Monday, November 19, 2012
Read – 1 Kings 5 & 6
The next several chapters center on the building of the Temple by Solomon. We can pass through them quite quickly with only a few comments. It is important for us to remember that God did not seem so keen on David’s idea to build God a “house”. Yet, God does endorse David’s idea and the Temple is embraced by God as a good thing. We have already talked about the problems inherent in the Temple. The Temple will get in the way and the Temple will be destroyed. But, for the time being, it is good for us to see the Temple in its more positive light. These chapters view the Temple as a good thing – and it was.

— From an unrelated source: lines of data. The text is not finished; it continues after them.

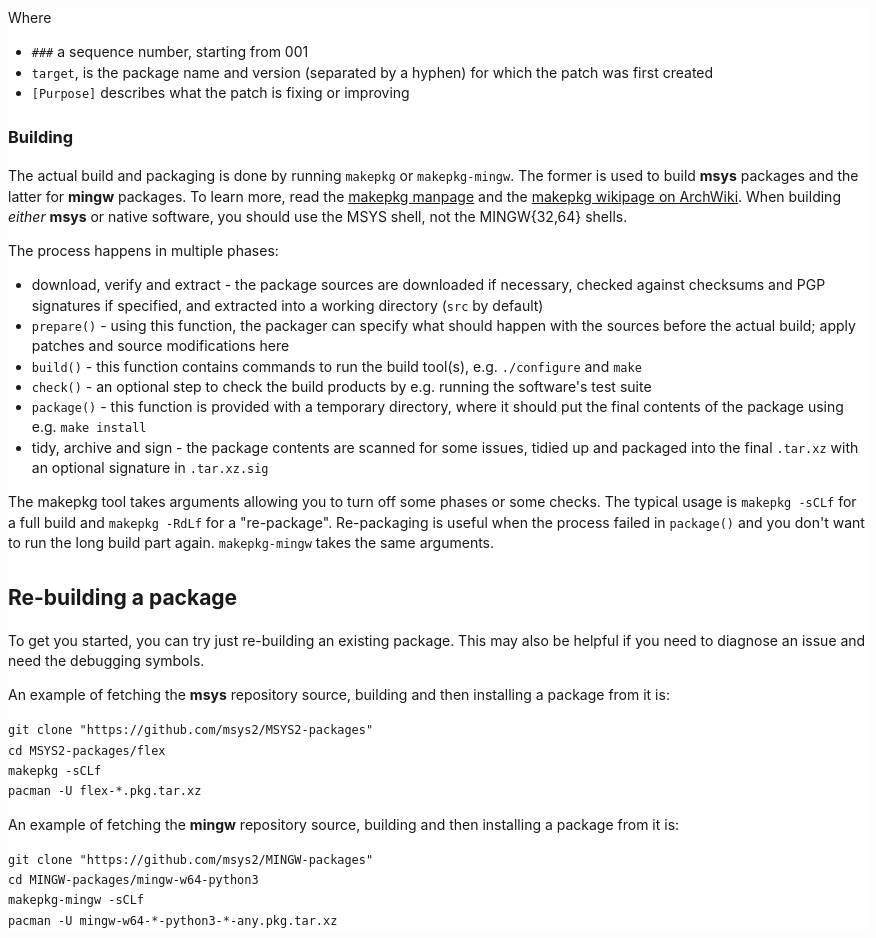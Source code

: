Where

* `###` a sequence number, starting from 001
* `target`, is the package name and version (separated by a hyphen) for which the patch was first created
* `[Purpose]` describes what the patch is fixing or improving

### Building

The actual build and packaging is done by running `makepkg` or `makepkg-mingw`. The former is used to build **msys** packages and the latter for **mingw** packages. To learn more, read the [makepkg manpage](https://www.archlinux.org/pacman/makepkg.8.html) and the [makepkg wikipage on ArchWiki](https://wiki.archlinux.org/index.php/makepkg). When building *either* **msys** or native software, you should use the MSYS shell, not the MINGW{32,64} shells.

The process happens in multiple phases:

* download, verify and extract - the package sources are downloaded if necessary, checked against checksums and PGP signatures if specified, and extracted into a working directory (`src` by default)
* `prepare()` - using this function, the packager can specify what should happen with the sources before the actual build; apply patches and source modifications here
* `build()` - this function contains commands to run the build tool(s), e.g. `./configure` and `make`
* `check()` - an optional step to check the build products by e.g. running the software's test suite
* `package()` - this function is provided with a temporary directory, where it should put the final contents of the package using e.g. `make install`
* tidy, archive and sign - the package contents are scanned for some issues, tidied up and packaged into the final `.tar.xz` with an optional signature in `.tar.xz.sig`

The makepkg tool takes arguments allowing you to turn off some phases or some checks. The typical usage is `makepkg -sCLf` for a full build and `makepkg -RdLf` for a "re-package". Re-packaging is useful when the process failed in `package()` and you don't want to run the long build part again. `makepkg-mingw` takes the same arguments.

## Re-building a package

To get you started, you can try just re-building an existing package. This may also be helpful if you need to diagnose an issue and need the debugging symbols.

An example of fetching the **msys** repository source, building and then installing a package from it is:

    git clone "https://github.com/msys2/MSYS2-packages"
    cd MSYS2-packages/flex
    makepkg -sCLf
    pacman -U flex-*.pkg.tar.xz

An example of fetching the **mingw** repository source, building and then installing a package from it is:

    git clone "https://github.com/msys2/MINGW-packages"
    cd MINGW-packages/mingw-w64-python3
    makepkg-mingw -sCLf
    pacman -U mingw-w64-*-python3-*-any.pkg.tar.xz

Two small issues of note in these two chapters are these. The close relationship with Hiram, the king of Tyre, stands out as an important feature in the story. The interrelationship between Israel and her gentile neighbors may be more complex than we sometimes are led to believe. Alliances are not out of the question. In fact, we skipped over the notice in chapter 3 that Solomon had made an alliance with Pharaoh, king of Egypt, marrying his daughter to seal the deal. Are these alliances good or bad? Maybe the answer is that their outcome is mixed. It is not good that Solomon made the marriage alliance with Egypt – that will come back to haunt him. But the alliance with Tyre has mostly good results. Maybe the point in all of this is that there is a “religious” story in the Bible that is wrapped up in what is essentially a “secular” story.
The second thing of note in this story is the small comment that Solomon “conscripted forced labor out of all Israel.” Had God not warned that kings would do this? As the story moves forward a case will be attempted to say that these conscripted ones were not really Israelites in the pure sense of the word but were really Canaanites who had been absorbed into Israel. But at this point the story seems to indicate that some forced labor on the part of the king was made.